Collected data

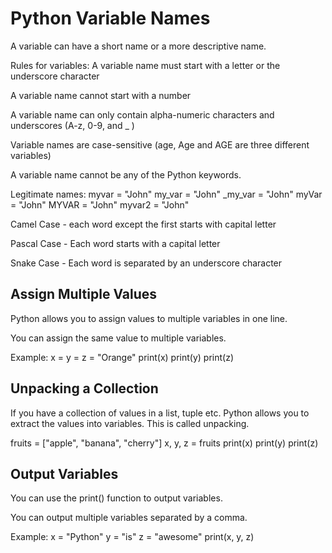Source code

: # Python Variable Names

A variable can have a short name or a more descriptive name. 

Rules for variables:
A variable name must start with a letter or the underscore character

A variable name cannot start with a number

A variable name can only contain alpha-numeric 
characters and underscores (A-z, 0-9, and _ )

Variable names are case-sensitive (age, Age and AGE are three different variables)

A variable name cannot be any of the Python keywords.

Legitimate names:
myvar = "John"
my_var = "John"
_my_var = "John"
myVar = "John"
MYVAR = "John"
myvar2 = "John"

Camel Case - each word except the first starts with capital letter

Pascal Case - Each word starts with a capital letter

Snake Case - Each word is separated by an underscore character

## Assign Multiple Values

Python allows you to assign values to multiple variables in one line.

 You can assign the same value to multiple variables.

 Example:
 x = y = z = "Orange"
print(x)
print(y)
print(z)

## Unpacking a Collection

If you have a collection of values in a list, tuple etc. Python allows you to extract the values into variables. This is called unpacking.

fruits = ["apple", "banana", "cherry"]
x, y, z = fruits
print(x)
print(y)
print(z)

## Output Variables

You can use the print() function to output variables. 

You can output multiple variables separated by a comma.

Example:
x = "Python"
y = "is"
z = "awesome"
print(x, y, z)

■ **Instructions for the task**
Which lines of the data above contain "Python"? Copy each one.

■ **Response to the exercise**
: # Python Variable Names
A variable name cannot be any of the Python keywords.
Python allows you to assign values to multiple variables in one line.
If you have a collection of values in a list, tuple etc. Python allows you to extract the values into variables. This is called unpacking.
x = "Python"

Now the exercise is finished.